Adding eggs to a salad with a variety of raw vegetables is an effective method to improve the absorption of carotenoids, which are fat-soluble nutrients that help reduce inflammation and oxidative stress, according to research from Purdue University.
“Eating a salad with a variety of colorful vegetables provides several unique types of carotenoids, including beta-carotene, lutein, zeaxanthin and lycopene,” said Wayne Campbell, a professor of nutrition science. “The lipid contained in whole eggs enhances the absorption of all these carotenoids.”
This research is published online in the American Journal of Clinical Nutrition and is funded by the American Egg Board-Egg Nutrition Center, National Institutes of Health and Purdue Ingestive Behavior Research Center.
“Most people do not eat enough vegetables in their diets, and at the same time, people are consuming salad dressings that have less fat or are fat-free,” said Jung Eun Kim, a postdoctoral researcher in Purdue’s Department of Nutrition Science. “Our research findings support that people obtained more of the health-promoting carotenoids from raw vegetables when cooked whole eggs were also consumed. Eggs, a nutrient-rich food containing essential amino acids, unsaturated fatty acids and B vitamins, may be used to increase the nutritive value of vegetables, which are under consumed by the majority of people living in the United States.”
In the study, 16 participants consumed a raw mixed-vegetable salad with no eggs, a salad with one and a half eggs, and a salad with three eggs at different times.

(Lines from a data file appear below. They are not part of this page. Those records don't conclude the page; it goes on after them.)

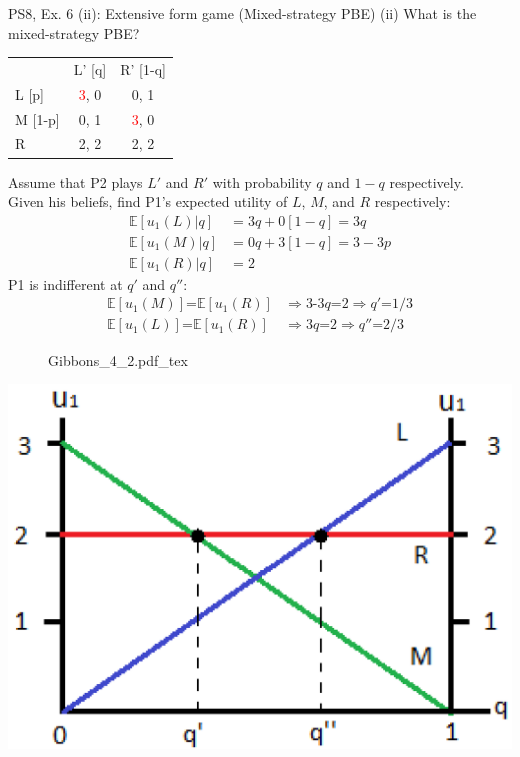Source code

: \begin{frame}{PS8, Ex. 6 (ii): Extensive form game (Mixed-strategy PBE)}
    (ii) What is the mixed-strategy PBE? \vspace{-8pt}
    \begin{multicols}{2}
      \begin{table}
        \begin{tabular}{l|c|c|}
          \multicolumn{1}{c}{} & \multicolumn{1}{c}{L' [q]} & \multicolumn{1}{c}{R' [1-q]} \\\cline{2-3}
          L [p]   & \textcolor{red}{3}, 0 & 0, \color{blue}1 \\\cline{2-3}
          M [1-p] & 0, \color{blue}1 & \textcolor{red}{3}, 0 \\\cline{2-3}
          R       & 2, \color{blue}2 & 2, \color{blue}2 \\\cline{2-3}
        \end{tabular}
      \end{table} \vspace{-4pt}
      Assume that P2 plays $L'$ and $R'$ with probability $q$ and $1-q$ respectively.\\\smallskip
      Given his beliefs, find P1's expected utility of $L$, $M$, and $R$ respectively: \vspace{-4pt}
      \begin{align*}
        \mathbb{E}[u_1(L)|q]&=3q+0[1-q]=3q\\
        \mathbb{E}[u_1(M)|q]&=0q+3[1-q]=3-3p\\
        \mathbb{E}[u_1(R)|q]&=2
      \end{align*}
      P1 is indifferent at $q'$ and $q''$: \vspace{-6pt}
      \begin{align*}
        \mathbb{E}[u_1(M)]\text{=}\mathbb{E}[u_1(R)]&\Rightarrow \text{3-3}q\text{=}2\Rightarrow q'\text{=}1/3\\
        \mathbb{E}[u_1(L)]\text{=}\mathbb{E}[u_1(R)]&\Rightarrow 3q\text{=}2\Rightarrow q''\text{=}2/3
      \end{align*}
      \vfill\null\columnbreak
      \begin{figure}[!h]
        \center {}
        {Gibbons_4_2.pdf_tex}
      \end{figure}
      \includegraphics[width=1.1\columnwidth]{figures/Gibbons_4_2_E[u]}

\end{multicols}
\end{frame}
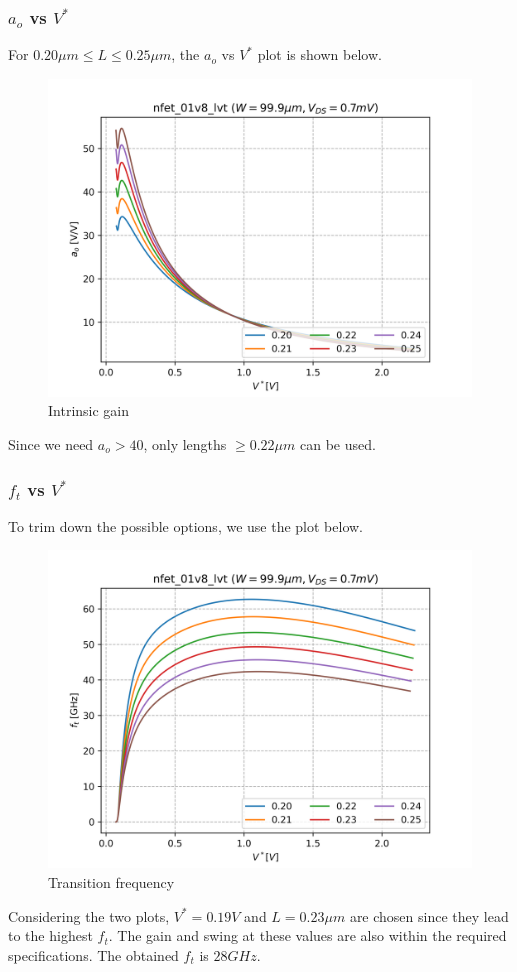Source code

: \documentclass[conference]{IEEEtran}
\begin{document}
\subsubsection{$a_o$ vs $V^*$} 
For $0.20\mu m \leq L \leq 0.25\mu m$, the $a_o$ vs $V^*$ plot is shown below. 
\begin{figure}[H]
	\centering 
	\includegraphics[width=\columnwidth]{vstar-ao-maxft.png}
	\caption{Intrinsic gain}
	\label{vstar-ao-2}	
\end{figure}
Since we need $a_o > 40$, only lengths $\geq 0.22\mu m$ can be used. 

\vspace{8pt}
\subsubsection{$f_t$ vs $V^*$} 
To trim down the possible options, we use the plot below. 
\begin{figure}[H]
	\centering 
	\includegraphics[width=\columnwidth]{vstar-ft-maxft.png}
	\caption{Transition frequency}
	\label{vstar-ft-2}	
\end{figure}
Considering the two plots, $V^*=0.19V$ and $L=0.23\mu m$ are chosen since they lead to the highest $f_t$. The gain and swing at these values are also within the required specifications. The obtained $f_t$ is $28GHz$.
\end{document}
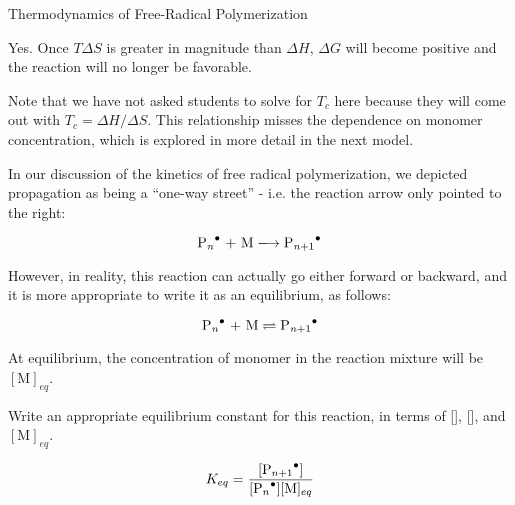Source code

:\begin{activity}{Thermodynamics of Free-Radical Polymerization}
\begin{ctqs}
		\begin{solution}[1.25in]{}
			Yes.  Once $T\Delta S$ is greater in magnitude than $\Delta H$, $\Delta G$ will become positive and the reaction will no longer be favorable.
			
			Note that we have not asked students to solve for $T_c$ here because they will come out with $T_c = \Delta H/\Delta S$.  This relationship misses the dependence on monomer concentration, which is explored in more detail in the next model.
		\end{solution}

\end{ctqs}




\begin{model}
	\label{\labelbase:mdl:propequilib}

	In our discussion of the kinetics of free radical polymerization, we depicted propagation as being a ``one-way street'' - i.e. the reaction arrow only pointed to the right:
	
	\begin{equation*}
		\text{\ce{P_n^.} + M} \xlongrightarrow{} \text{\ce{P_{n+1}^.}}
	\end{equation*}
	
	However, in reality, this reaction can actually go either forward or backward, and it is more appropriate to write it as an equilibrium, as follows:
	
	\begin{equation*}
		\text{\ce{P_n^.} + M} \rightleftharpoons{} \text{\ce{P_{n+1}^.}}
	\end{equation*}
	
	At equilibrium, the concentration of monomer in the reaction mixture will be $[\text{M}]_{eq}$.
	
\end{model}


\begin{ctqs}

	\question Write an appropriate equilibrium constant for this reaction, in terms of [], [], and $[\text{M}]_{eq}$.
				
				\begin{solution}[1in]{}
					\begin{equation*}
						K_{eq} = \frac{[\ce{P_{n+1}^.}]}{[\ce{P_n^.}][\text{M}]_{eq}}
					\end{equation*}
				\end{solution}
	

\end{ctqs}
\end{activity}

All salads were served with three grams of canola oil. The second salad had 75 grams of scrambled whole eggs and the third 150 grams of scrambled whole eggs. The absorption of carotenoids was 3.8-fold higher when the salad included three eggs compared to no eggs.
The study used scrambled eggs to make sure the participants consumed both the yolk and egg whites.
“While other egg forms were not tested, we believe the results would be comparable as long as the egg yolk is consumed,” said Campbell, whose research also has looked at salads with different amounts of soybean oil, canola oil and butter. “The lipids in salad dressings also increase the absorption of carotenoids but it is easy to overuse salad dressings and consume excess calories. Many salad dressings contain about 140-160 calories per serving, about two tablespoons. One large whole egg is about 70 calories and provides 6 grams of protein. People are at a greater risk of putting too many calories on a salad because they don’t always know proper portion sizes for salad dressings, but you do know the portion size of an egg.”
The study also included Susannah L. Gordon, a graduate student in the Department of Nutrition Science, and Mario G. Ferruzzi, a professor of food science and nutrition science.